El Consejo de Estabilidad Financiera (FSB), un organismo internacional que supervisa y hace recomendaciones sobre el sistema financiero global, ha prometido abordar las amenazas emergentes del financiamiento privado y el creciente uso de stablecoins.
El lunes, el Gobernador del Banco de Inglaterra (BoE) y Presidente del FSB, Andrew Bailey, prometió aumentar la respuesta política del vigilante global a los riesgos emergentes relacionados con el sector financiero privado y las stablecoins.
Según Bloomberg, Bailey se comprometió a renovar la vigilancia del FSB en una carta entregada antes de las reuniones del Grupo de los 20 (G20) de esta semana, buscando hacerla "más flexible y rápida para reconocer y responder a vulnerabilidades emergentes".
"Ya sea el aumento de las finanzas privadas, las implicaciones de las tensiones geopolíticas o el papel creciente de las stablecoins para fines de pago y liquidación, nuestra capacidad para detectar y abordar los riesgos emergentes es crítica", escribió en la carta.
En junio, el Grupo de Acción Financiera Internacional (FATF) expresó preocupaciones sobre los "riesgos crecientes" asociados con la adopción de stablecoins, señalando que el uso creciente de estos activos digitales por partes ilícitas representa un desafío para la seguridad financiera global.
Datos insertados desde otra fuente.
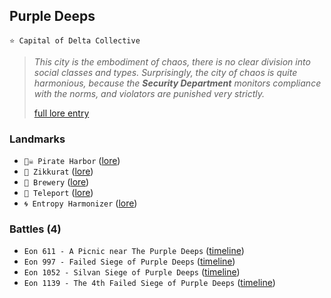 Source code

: ## Purple Deeps
`⭐ Capital of Delta Collective`
 
> *This city is the embodiment of chaos, there is no clear division into social classes and types. Surprisingly, the city of chaos is quite harmonious, because the **Security Department** monitors compliance with the norms, and violators are punished very strictly.*  
>  
> [full lore entry](<https://zeithalt.github.io//r/purple_deeps.html>)

### Landmarks
- `🏴‍☠️ Pirate Harbor` ([lore](<https://zeithalt.github.io//r/pirate_harbor.html>))
- `🗼 Zikkurat` ([lore](<https://zeithalt.github.io//r/zikkurat.html>))
- `🍺 Brewery` ([lore](<https://zeithalt.github.io//r/brewery.html>))
- `🍥 Teleport` ([lore](<https://zeithalt.github.io//r/teleport.html>))
- `🌀 Entropy Harmonizer` ([lore](<https://zeithalt.github.io//r/entropy_harmonizer.html>))
### Battles (4)
- `Eon 611 - A Picnic near The Purple Deeps` ([timeline](<https://zeithalt.github.io//t/#eon0611>))
- `Eon 997 - Failed Siege of Purple Deeps` ([timeline](<https://zeithalt.github.io//t/#eon0997>))
- `Eon 1052 - Silvan Siege of Purple Deeps` ([timeline](<https://zeithalt.github.io//t/#eon1052>))
- `Eon 1139 - The 4th Failed Siege of Purple Deeps` ([timeline](<https://zeithalt.github.io//t/#eon1139>))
El FATF enfatizó que la adopción masiva de stablecoins podría aumentar estos riesgos dada la "aplicación inconsistente" de sus estándares en varias jurisdicciones. De manera similar, Bailey considera que existe potencial para el "arbitraje regulatorio" debido a las brechas en el abordaje de los riesgos de estabilidad financiera y el bajo número de marcos regulatorios finalizados para acuerdos globales de stablecoins.
Afirmó que el FSB tendrá "discusiones abiertas y francas entre los miembros" sobre los próximos pasos para el vigilante internacional, y "aumentará el acercamiento al sector privado para beneficiarse de su experiencia y perspectivas sobre riesgos y vulnerabilidades".
El presidente del FSB también advirtió que la tendencia global de desregulación ha "generado preocupaciones de que los esfuerzos de reforma puedan estar debilitándose". Notablemente, Bailey ha compartido previamente una perspectiva escéptica sobre el sector, advirtiendo que las stablecoins amenazan con desestabilizar la confianza pública en el dinero.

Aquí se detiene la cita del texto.